В Александрополе в греческой слободке, где раньше жила моя семья, у меня совершенно не было товарищей; все мои товарищи жили на противоположной стороне города, в русской слободке, и это были дети офицеров, чиновников и духовенства.
Туда я часто ходил, так как после того, как познакомился через товарищей с их семьями, постепенно так получилось, что я имел вход почти во все дома русской слободки.
Я помню, первый, с кем я заговорил об этом удивившем меня до крайности явлении, был Ананьев, мой хороший товарищ, тоже намного меня старше.
Он, даже не выслушав меня по конца, авторитетно заявил:
– Эти мальчишки просто сыграли на твоей дурости; они провели тебя и оставили тебя в дураках. Ты лучше посмотри, какая вышла прелесть!
И он, побежав в другую комнату, тотчас же вернулся, надевая на ходу свой новый форменный сюртук (он только что получил службу почтово-телеграфного чиновника), и стал звать меня пойти с ним в городской сад.
Я отговорился неимением времени и сразу от него пошел к жившему на той же улице Павлову.
Это был славный малый, но большой пьяница; служил он чиновником казначейства. У них в доме я застал дьякона крепостной церкви, отца Максима, артиллерийского чиновника Артемина, капитана Терентьева, учителя Стольмаха и еще двух других, мало мне знакомых.
Они пили водку и, как только я вошел, сейчас же посадили меня за стол и предложили выпить.
Надо сказать, в этот год я уже начал пить, правда немного, но не отказывался, когда, бывало, предложат.
Началось это с того случая в Карсе, когда я однажды очень усталый, потому что всю ночь учил уроки, только что собирался утром лечь, как вдруг солдат сторож пришел звать меня в собор.
Не помню, в честь чего в этот день должны были служить молебен на одном форте, но в последнюю минуту было решено служить с певчими, и потому разослали сторожей и дневальных по городу собирать их.
То, что я не спал всю ночь, подъем на высокую гору, где находился форт, и самый молебен меня так утомили, что я едва держался на ногах.
На форте после молебна был устроен обед для приглашенных, также был накрыт отдельный стол для певчих. Регент, здоровый пьяница, видя, что я совсем ослаб, уговорил меня выпить рюмку водки.
Выпив, я действительно почувствовал себя лучше, а после второй рюмки вся моя слабость прошла. После этого случая я часто, когда очень утомлялся или нервничал, выпивал одну, две, даже иногда три рюмки.
Также и в этот день я не отказался от рюмки водки, но, как ни уговаривали, второй пить не стал.
Компания была еще не пьяна, так как только начали пить. Я знал порядок опьянения этой теплой компании: первым всегда пьянел отец дьякон. Еще слегка навеселе, всегда начинал возглашать ектенью, почему-то за упокой души благоверного и т. д., почившего Александра I, но сейчас он пока еще сидел мрачный, и потому я не удержался и заговорил о виденном в тот день, но только не так серьезно как с Ананьевым, а немного в шуточном тоне.
Все очень внимательно и с большим интересом выслушали меня, и после того, как я окончил свой рассказ, стали высказывать свое мнение об этом.
Первым заговорил капитан, сказав, что подобное он сам недавно наблюдал – солдаты начертили на земле вокруг одного курда круг, и после этого он чуть ли не в слезах просил их стереть его и не вышел из круга, пока по его, капитана, приказанию солдат не стер кусочек черты, через какое место он и вышел.
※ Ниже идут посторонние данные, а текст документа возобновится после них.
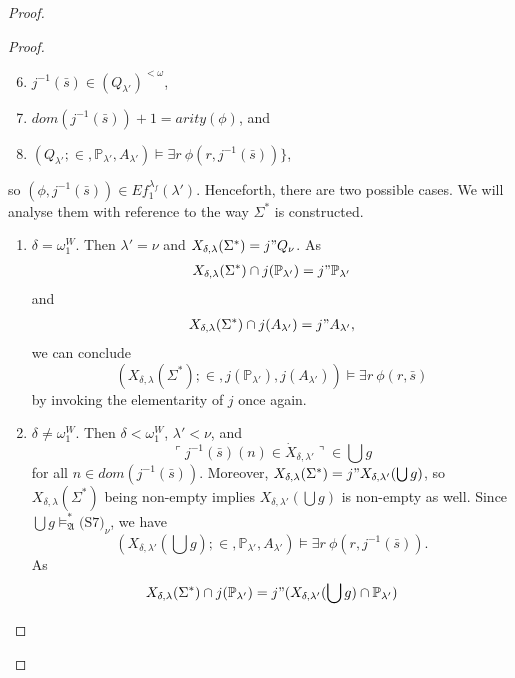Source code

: \documentclass[12pt]{article}
\numberwithin{equation}{section}
\begin{document}
\begin{proof}
\begin{proof}
\begin{enumerate}[label=<$k$> $\eq$ \arabic* :, leftmargin=70pt]
    \begin{enumerate}[label=(\alph*)]
        \setcounter{enumii}{5}
        \item $j^{-1}(\bar{s}) \in (Q_{\lambda'})^{< \omega}$, 
        \item $dom(j^{-1}(\bar{s})) + 1 = arity(\phi)$, and
        \item $(Q_{\lambda'}; \in, \mathbb{P}_{\lambda'}, A_{\lambda'}) \models \exists r \ \phi(r, j^{-1}(\bar{s}))\}$,
    \end{enumerate}
    so $(\phi, j^{-1}(\bar{s})) \in Ef_1^{\lambda_f}(\lambda')$. Henceforth, there are two possible cases. We will analyse them with reference to the way $\Sigma^*$ is constructed. 
    \begin{enumerate}[label=Case \arabic*:, leftmargin=50pt]
        \item\label{c7c1} $\delta = \omega_1^W$. Then $\lambda' = \nu$ and $X_{\delta, \lambda}(\Sigma^*) = j" Q_{\nu}$. As 
        \begin{align*}
            X_{\delta, \lambda}(\Sigma^*) \cap j(\mathbb{P}_{\lambda'}) = j" \mathbb{P}_{\lambda'}
        \end{align*}
        and
        \begin{align*}
            X_{\delta, \lambda}(\Sigma^*) \cap j(A_{\lambda'}) = j" A_{\lambda'},
        \end{align*}
        we can conclude 
        \begin{equation*}
            (X_{\delta, \lambda}(\Sigma^*); \in, j(\mathbb{P}_{\lambda'}), j(A_{\lambda'})) \models \exists r \ \phi(r, \bar{s})
        \end{equation*} 
        by invoking the elementarity of $j$ once again.
        \item $\delta \neq \omega_1^W$. Then $\delta < \omega_1^W$, $\lambda' < \nu$, and $$\ulcorner j^{-1}(\bar{s})(n) \in \dot{X}_{\delta, \lambda'} \urcorner \in \bigcup g$$ for all $n \in dom(j^{-1}(\bar{s}))$. Moreover, $X_{\delta, \lambda}(\Sigma^*) = j" X_{\delta, \lambda'}(\bigcup g)$, so $X_{\delta, \lambda}(\Sigma^*)$ being non-empty implies $X_{\delta, \lambda'}(\bigcup g)$ is non-empty as well. Since $\bigcup g \models^*_{\mathfrak{A}} \text{(S7)}_{\nu}$, we have $$(X_{\delta, \lambda'}(\bigcup g); \in, \mathbb{P}_{\lambda'}, A_{\lambda'}) \models \exists r \ \phi(r, j^{-1}(\bar{s})).$$ As 
        \begin{align*}
            X_{\delta, \lambda}(\Sigma^*) \cap j(\mathbb{P}_{\lambda'}) = j" (X_{\delta, \lambda'}(\bigcup g) \cap \mathbb{P}_{\lambda'})

\end{align*}
\end{enumerate}
\end{enumerate}
\end{proof}
\end{proof}
\end{document}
– Я думаю, – заметил капитан, – это какой-нибудь обет требует не выходить из замкнутого круга, и они не потому не выходят, что не могут, а потому, что не хотят нарушать обета.
Дьякон сказал следующее:
– Они чертопоклонники, и потому в обычных обстоятельствах черт их, как своих, не трогает, но так как черт тоже подвластный и по службе обязан на каждого человека напустить наваждение, то для виду что ли, он ограничил их независимость, чтобы другие люди не догадались, что они его слуги. Ну вот, все равно как Филипп…
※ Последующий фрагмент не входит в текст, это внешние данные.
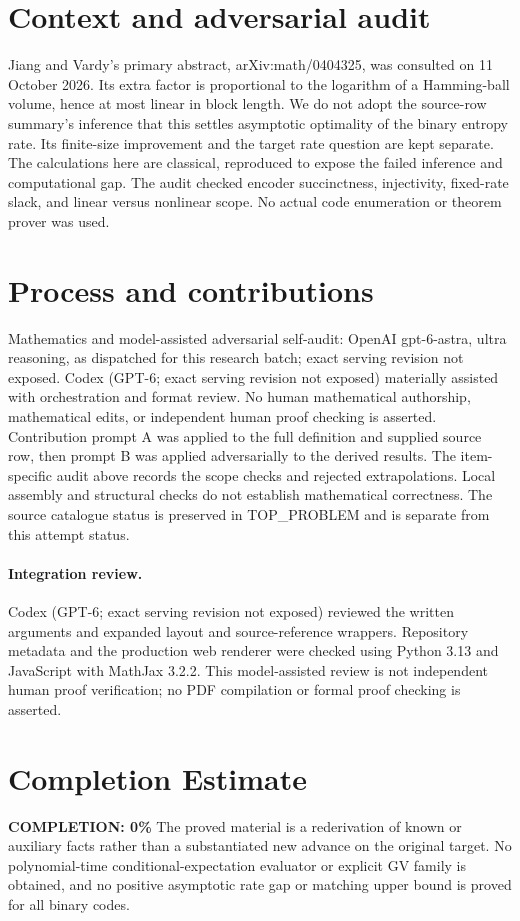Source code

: \documentclass[11pt]{article}
\begin{document}
\section{Context and adversarial audit}
Jiang and Vardy's primary abstract, arXiv:math/0404325, was consulted on
11 October 2026. Its extra factor is proportional to the logarithm of a
Hamming-ball volume, hence at most linear in block length. We do not adopt
the source-row summary's inference that this settles asymptotic optimality
of the binary entropy rate. Its finite-size improvement and the target rate
question are kept separate. The calculations here are classical, reproduced
to expose the failed inference and computational gap. The audit checked
encoder succinctness, injectivity, fixed-rate slack, and linear versus
nonlinear scope. No actual code enumeration or theorem prover was used.

\section{Process and contributions}
Mathematics and model-assisted adversarial self-audit: OpenAI gpt-6-astra, ultra reasoning, as dispatched for this research batch; exact serving revision not exposed. Codex (GPT-6; exact serving revision not exposed) materially assisted with orchestration and format review. No human mathematical authorship, mathematical edits, or independent human proof checking is asserted.
Contribution prompt A was applied to the full definition and supplied source row, then prompt B was applied adversarially to the derived results. The item-specific audit above records the scope checks and rejected extrapolations. Local assembly and structural checks do not establish mathematical correctness. The source catalogue status is preserved in TOP\_PROBLEM and is separate from this attempt status.
\paragraph{Integration review.} Codex (GPT-6; exact serving revision not exposed) reviewed the written arguments and expanded layout and source-reference wrappers. Repository metadata and the production web renderer were checked using Python 3.13 and JavaScript with MathJax 3.2.2. This model-assisted review is not independent human proof verification; no PDF compilation or formal proof checking is asserted.

\section{Completion Estimate}
\noindent\textbf{COMPLETION: 0\%}
The proved material is a rederivation of known or auxiliary facts rather than a substantiated new advance on the original target. No polynomial-time conditional-expectation evaluator or explicit GV family is obtained, and no positive asymptotic rate gap or matching upper bound is proved for all binary codes.
\end{document}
Филипп был полицейский, который стоял на посту на углу улицы и которого эта братия, за неимением иногда никого другого, посылала за папиросами и выпивкой; полицейская служба там тогда была, как говорится, «курам-на-смех».
– Так вот, – продолжал дьякон, – если я, положим, на улице наскандалю, то этот Филипп обязан непременно повести меня в участок; и для виду, конечно, поведет, чтобы другим не повадно было, а как завернем за угол, он отпустит и вслед непременно скажет: «С вашей милости на чай после!»